• _Records from a collection_
____

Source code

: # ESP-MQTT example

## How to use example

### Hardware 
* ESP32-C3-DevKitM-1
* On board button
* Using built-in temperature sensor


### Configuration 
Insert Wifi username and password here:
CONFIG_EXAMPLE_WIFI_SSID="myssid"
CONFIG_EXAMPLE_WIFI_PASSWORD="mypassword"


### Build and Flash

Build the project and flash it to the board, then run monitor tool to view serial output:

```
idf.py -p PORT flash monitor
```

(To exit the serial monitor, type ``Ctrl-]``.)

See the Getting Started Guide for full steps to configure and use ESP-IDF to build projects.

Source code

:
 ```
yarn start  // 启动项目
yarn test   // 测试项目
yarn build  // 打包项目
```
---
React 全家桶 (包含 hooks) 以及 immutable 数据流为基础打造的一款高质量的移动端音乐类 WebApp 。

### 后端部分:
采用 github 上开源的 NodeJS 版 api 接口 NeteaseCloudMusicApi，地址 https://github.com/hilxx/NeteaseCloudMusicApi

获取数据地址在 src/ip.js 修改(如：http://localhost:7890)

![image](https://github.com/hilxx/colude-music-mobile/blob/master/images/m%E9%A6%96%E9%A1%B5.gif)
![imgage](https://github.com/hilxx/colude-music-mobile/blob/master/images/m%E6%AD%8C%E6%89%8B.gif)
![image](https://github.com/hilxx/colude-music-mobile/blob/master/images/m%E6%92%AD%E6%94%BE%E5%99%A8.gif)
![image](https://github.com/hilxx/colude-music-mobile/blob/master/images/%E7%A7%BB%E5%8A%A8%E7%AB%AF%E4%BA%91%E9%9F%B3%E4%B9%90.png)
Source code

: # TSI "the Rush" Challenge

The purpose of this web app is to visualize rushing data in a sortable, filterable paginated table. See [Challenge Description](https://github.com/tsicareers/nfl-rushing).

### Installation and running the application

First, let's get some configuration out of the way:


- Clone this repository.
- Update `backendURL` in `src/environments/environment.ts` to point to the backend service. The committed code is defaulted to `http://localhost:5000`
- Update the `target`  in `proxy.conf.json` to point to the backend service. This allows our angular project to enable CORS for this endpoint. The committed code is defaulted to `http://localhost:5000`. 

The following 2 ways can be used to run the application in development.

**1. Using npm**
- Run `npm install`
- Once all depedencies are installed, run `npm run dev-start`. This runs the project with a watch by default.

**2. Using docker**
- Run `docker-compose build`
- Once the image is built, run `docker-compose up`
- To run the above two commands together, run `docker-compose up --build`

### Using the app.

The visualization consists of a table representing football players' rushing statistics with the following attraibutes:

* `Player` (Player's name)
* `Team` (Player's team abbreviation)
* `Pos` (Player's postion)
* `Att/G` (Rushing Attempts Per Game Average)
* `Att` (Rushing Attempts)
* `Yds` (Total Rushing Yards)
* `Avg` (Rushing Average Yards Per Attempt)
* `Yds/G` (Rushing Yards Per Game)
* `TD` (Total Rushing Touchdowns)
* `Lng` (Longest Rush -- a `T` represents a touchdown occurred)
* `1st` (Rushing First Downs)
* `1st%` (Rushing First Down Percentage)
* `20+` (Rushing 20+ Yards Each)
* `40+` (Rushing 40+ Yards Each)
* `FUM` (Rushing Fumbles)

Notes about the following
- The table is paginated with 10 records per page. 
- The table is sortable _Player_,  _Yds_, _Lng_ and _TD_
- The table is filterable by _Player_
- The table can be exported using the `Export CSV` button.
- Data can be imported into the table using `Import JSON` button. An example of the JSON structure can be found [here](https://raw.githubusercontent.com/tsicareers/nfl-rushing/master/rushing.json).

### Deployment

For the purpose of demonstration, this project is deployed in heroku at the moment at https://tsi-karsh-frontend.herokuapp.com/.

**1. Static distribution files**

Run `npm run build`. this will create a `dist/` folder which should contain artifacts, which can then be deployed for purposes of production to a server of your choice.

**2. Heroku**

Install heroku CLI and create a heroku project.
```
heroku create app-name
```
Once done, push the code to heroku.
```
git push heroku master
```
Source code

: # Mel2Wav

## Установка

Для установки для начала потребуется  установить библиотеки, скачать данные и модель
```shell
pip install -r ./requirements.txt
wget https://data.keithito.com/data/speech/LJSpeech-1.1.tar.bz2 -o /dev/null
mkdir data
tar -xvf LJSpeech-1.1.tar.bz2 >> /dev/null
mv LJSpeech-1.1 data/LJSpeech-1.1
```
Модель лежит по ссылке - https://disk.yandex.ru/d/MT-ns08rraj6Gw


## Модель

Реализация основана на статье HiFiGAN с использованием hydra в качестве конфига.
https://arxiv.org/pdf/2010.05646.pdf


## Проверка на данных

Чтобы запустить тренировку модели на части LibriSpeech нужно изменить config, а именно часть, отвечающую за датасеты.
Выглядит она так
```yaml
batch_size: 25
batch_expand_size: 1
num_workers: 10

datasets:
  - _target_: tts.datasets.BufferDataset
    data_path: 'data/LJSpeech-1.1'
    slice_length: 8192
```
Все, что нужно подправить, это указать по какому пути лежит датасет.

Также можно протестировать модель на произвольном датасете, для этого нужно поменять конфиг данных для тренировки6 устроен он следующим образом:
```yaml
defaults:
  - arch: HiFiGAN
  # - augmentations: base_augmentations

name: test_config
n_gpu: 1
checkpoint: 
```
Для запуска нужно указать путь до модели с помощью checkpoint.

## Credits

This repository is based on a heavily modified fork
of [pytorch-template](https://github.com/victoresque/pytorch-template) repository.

____

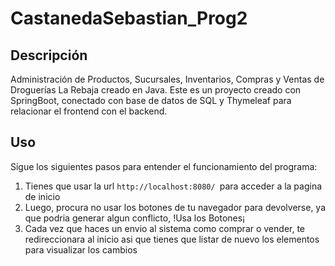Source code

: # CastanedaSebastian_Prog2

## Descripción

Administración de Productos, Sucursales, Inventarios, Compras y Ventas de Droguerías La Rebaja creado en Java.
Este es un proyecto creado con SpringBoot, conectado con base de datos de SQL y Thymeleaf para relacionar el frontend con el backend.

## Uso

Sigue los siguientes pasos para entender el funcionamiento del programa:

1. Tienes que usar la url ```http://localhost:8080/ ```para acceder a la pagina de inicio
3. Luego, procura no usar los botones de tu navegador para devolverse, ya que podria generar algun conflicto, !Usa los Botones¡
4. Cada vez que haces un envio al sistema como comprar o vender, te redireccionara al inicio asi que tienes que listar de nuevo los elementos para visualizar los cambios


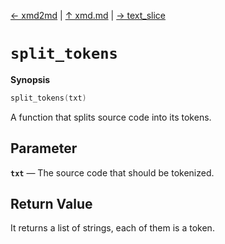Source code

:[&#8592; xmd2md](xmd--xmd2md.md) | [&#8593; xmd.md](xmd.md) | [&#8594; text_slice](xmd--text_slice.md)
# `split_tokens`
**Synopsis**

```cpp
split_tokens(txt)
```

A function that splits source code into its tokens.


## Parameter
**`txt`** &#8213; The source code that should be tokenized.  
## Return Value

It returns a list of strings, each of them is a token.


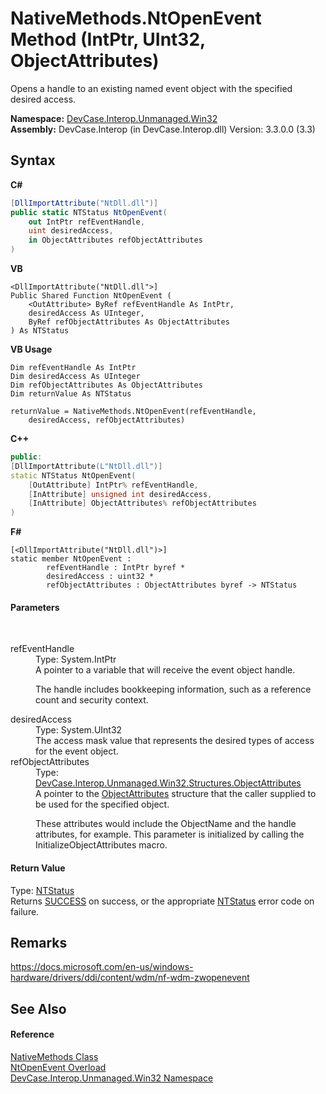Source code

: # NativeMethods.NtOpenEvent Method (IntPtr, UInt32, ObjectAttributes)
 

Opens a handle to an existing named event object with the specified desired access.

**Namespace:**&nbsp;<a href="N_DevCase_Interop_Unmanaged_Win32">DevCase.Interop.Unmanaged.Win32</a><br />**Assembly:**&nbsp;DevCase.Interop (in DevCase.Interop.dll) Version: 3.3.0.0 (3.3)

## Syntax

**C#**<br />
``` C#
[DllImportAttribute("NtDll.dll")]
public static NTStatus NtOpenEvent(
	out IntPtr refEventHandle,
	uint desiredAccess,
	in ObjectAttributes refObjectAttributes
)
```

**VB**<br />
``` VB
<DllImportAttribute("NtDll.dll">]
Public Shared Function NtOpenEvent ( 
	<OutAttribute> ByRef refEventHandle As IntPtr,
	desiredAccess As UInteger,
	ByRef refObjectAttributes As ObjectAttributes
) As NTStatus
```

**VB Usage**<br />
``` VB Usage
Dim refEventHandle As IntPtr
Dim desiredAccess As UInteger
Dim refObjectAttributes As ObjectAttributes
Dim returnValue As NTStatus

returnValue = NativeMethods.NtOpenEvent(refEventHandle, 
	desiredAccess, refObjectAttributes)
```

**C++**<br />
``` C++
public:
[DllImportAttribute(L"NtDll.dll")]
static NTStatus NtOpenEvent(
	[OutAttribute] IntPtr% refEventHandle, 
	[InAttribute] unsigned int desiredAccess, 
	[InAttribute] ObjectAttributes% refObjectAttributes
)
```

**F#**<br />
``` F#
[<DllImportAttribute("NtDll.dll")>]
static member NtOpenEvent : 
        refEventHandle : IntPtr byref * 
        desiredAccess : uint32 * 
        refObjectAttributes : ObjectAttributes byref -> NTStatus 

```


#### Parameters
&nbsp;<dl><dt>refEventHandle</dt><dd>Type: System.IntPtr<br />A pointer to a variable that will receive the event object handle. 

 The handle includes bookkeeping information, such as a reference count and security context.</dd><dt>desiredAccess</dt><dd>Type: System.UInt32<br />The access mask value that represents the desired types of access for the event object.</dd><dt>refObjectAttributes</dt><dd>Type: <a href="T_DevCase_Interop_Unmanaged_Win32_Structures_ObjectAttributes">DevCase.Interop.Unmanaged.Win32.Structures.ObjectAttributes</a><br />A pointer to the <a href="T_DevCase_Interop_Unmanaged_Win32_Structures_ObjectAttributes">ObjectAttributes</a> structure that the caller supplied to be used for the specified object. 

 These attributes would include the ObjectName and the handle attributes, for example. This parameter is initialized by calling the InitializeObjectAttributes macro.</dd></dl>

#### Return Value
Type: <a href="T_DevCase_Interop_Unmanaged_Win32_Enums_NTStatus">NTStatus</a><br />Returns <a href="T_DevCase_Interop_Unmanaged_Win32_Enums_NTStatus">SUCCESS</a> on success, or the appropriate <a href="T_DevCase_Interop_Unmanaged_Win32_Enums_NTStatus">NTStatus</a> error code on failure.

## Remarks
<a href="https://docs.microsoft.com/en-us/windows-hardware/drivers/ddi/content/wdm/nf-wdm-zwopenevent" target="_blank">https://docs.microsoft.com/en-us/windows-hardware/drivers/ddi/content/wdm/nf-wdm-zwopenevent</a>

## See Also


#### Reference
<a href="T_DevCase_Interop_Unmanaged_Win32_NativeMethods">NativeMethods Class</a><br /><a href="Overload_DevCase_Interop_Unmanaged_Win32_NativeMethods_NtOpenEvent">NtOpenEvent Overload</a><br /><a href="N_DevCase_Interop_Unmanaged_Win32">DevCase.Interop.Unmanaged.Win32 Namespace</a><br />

____

The answer should be a single number: the count of lines in the data that include the string "checkpoint".

2